Throughout the UK, e-learning is being incorporated into mainstream provision. There have been many significant developments in assessment, organisation, support, collaborative working, delivery models and other areas. Long gestation of expensive “page-turning” materials is less important as new learner-centred paradigms become more widely rediscovered and adopted. Quick deployment, rapid return and continual review are crucial for developments that occur normally in departments with support from central units. Much is “blended learning”, where e-learning works alongside traditional pedagogies for the benefit of learners.
There are sometimes intractable problems in integrating ring-fenced, project-based, externally funded uneconomic systems into the local environment.
Institutions need to bring together local practitioners, researchers and resource controllers to plan use within an overall framework that is informed by national infrastructure, advice and help.
This is where the other two documents come in. The e-learning strategy of the Department for Education and Skills covers higher education but concentrates on schools and further education. Most of the principles and techniques for deployment, however, apply to all sectors. The DfES emphasises sustainability and reawakens the quest for the Holy Grail of full reusability through reusable learning objects. The report addresses problems concerning teacher rewards in all sectors and the need for appropriate support, assessment and standards.

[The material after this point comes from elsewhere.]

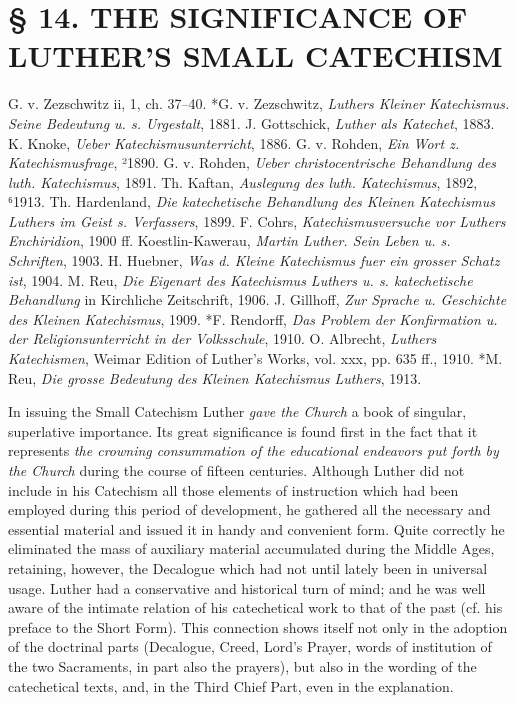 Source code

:\section[§ 14. LUTHER’S SMALL CATECHISM]{§ 14. THE SIGNIFICANCE OF LUTHER’S SMALL CATECHISM}
G. v. Zezschwitz ii, 1, ch. 37–40. *G. v. Zezschwitz, \emph{Luthers Kleiner Katechismus. Seine Bedeutung u. s. Urgestalt}, 1881. J. Gottschick, \emph{Luther als Katechet}, 1883. K. Knoke, \emph{Ueber Katechismusunterricht}, 1886. G. v. Rohden, \emph{Ein Wort z. Katechismusfrage}, ²1890. G. v. Rohden, \emph{Ueber christocentrische Behandlung des luth. Katechismus}, 1891. Th. Kaftan, \emph{Auslegung des luth. Katechismus}, 1892, ⁶1913. Th. Hardenland, \emph{Die katechetische Behandlung des Kleinen Katechismus Luthers im Geist s. Verfassers}, 1899. F. Cohrs, \emph{Katechismusversuche vor Luthers Enchiridion}, 1900 ff. Koestlin-Kawerau, \emph{Martin Luther. Sein Leben u. s. Schriften}, 1903. H. Huebner, \emph{Was d. Kleine Katechismus fuer ein grosser Schatz ist}, 1904. M. Reu, \emph{Die Eigenart des Katechismus Luthers u. s. katechetische Behandlung} in Kirchliche Zeitschrift, 1906. J. Gillhoff, \emph{Zur Sprache u. Geschichte des Kleinen Katechismus}, 1909. *F. Rendorff, \emph{Das Problem der Konfirmation u. der Religionsunterricht in der Volksschule}, 1910. O. Albrecht, \emph{Luthers Katechismen}, Weimar Edition of Luther’s Works, vol. xxx, pp. 635 ff., 1910. *M. Reu, \emph{Die grosse Bedeutung des Kleinen Katechismus Luthers}, 1913.

In issuing the Small Catechism Luther \emph{gave the Church} a book of singular, superlative importance. Its great significance is found first in the fact that it represents \emph{the crowning consummation of the educational endeavors put forth by the Church} during the course of fifteen centuries. Although Luther did not include in his Catechism all those elements of instruction which had been employed during this period of development, he gathered all the necessary and essential material and issued it in handy and convenient form. Quite correctly he eliminated the mass of auxiliary material accumulated during the Middle Ages, retaining, however, the Decalogue which had not until lately been in universal usage. Luther had a conservative and historical turn of mind; and he was well aware of the intimate relation of his catechetical work to that of the past (cf. his preface to the Short Form). This connection shows itself not only in the
adoption of the doctrinal parts (Decalogue, Creed, Lord’s Prayer, words of institution of the two Sacraments, in part also the prayers), but also in the wording of the catechetical texts, and, in the Third Chief Part, even in the explanation.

The Higher Education Funding Council for England’s e-learning strategy suggests institution-led progress within a framework of advice and guidance from Hefce’s “partners”, the Joint Information Systems Committee and the Higher Education Academy. The model suggests more personalised, student-focused delivery on or near campus but at times and places chosen by learners. It summarises collective wisdom on technology, widening access, lifelong learning, benchmarking and pedagogic research. “Change” from the original £62 million allocated to
the UKeU has been supplemented and offered to institutions for local e-learning infrastructure.

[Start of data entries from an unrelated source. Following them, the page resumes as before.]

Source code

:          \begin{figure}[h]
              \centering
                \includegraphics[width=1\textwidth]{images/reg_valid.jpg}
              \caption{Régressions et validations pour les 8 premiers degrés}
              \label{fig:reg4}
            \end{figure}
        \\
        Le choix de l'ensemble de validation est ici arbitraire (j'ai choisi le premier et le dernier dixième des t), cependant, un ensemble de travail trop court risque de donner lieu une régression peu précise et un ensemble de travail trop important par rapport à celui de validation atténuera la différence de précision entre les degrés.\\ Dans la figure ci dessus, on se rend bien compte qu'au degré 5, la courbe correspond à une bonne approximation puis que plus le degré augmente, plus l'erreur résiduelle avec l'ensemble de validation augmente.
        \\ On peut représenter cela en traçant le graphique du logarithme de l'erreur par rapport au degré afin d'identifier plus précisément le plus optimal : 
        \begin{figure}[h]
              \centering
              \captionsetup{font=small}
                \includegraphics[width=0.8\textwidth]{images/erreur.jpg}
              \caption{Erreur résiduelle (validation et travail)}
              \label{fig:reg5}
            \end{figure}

What of the proposed supporting actors? Jisc has its own e-learning programme, which provides excellent technology-focused national infrastructure and experiments with pedagogy. It has a strong background of extensively documented higher and further education system trials, standards activity and e-learning experimentation; but an unintelligent read can prove frustrating.
The Higher Education Academy will take a lead role in people support, using in part the subject network model started by the Computer Board. Both strategies argue that more relevant research and dissemination is needed. The Association for Learning Technology research strategy lists 11 key areas, each with an associated body of professional principles, knowledge and skills for practitioners. The areas include reusability, working with pre-existing “legacy” systems,
diversity, improving assessment and designing learning that is cost effective, efficient
and contains embedded quality-assurance support.
The problem for e-learning is that of moving from pockets to the mainstream without large imposed initiatives. Although it may be tough to achieve, co-ordinated national activities should provide effective infrastructure in support of agreed e-learning plans. Most institutions already have clear e-learning aims such as making courses more cost effective, increasing learner-centred study, supporting more diverse cohorts, improving course organisation and creating an effective assessment environment.
Given real university control, nationally consistent advice and help, and, especially, informed professional local support, this embedding approach might work.
John Slater is at the Institute of Educational Technology, Open University. He resigned as interim director of the UKeU in 2002.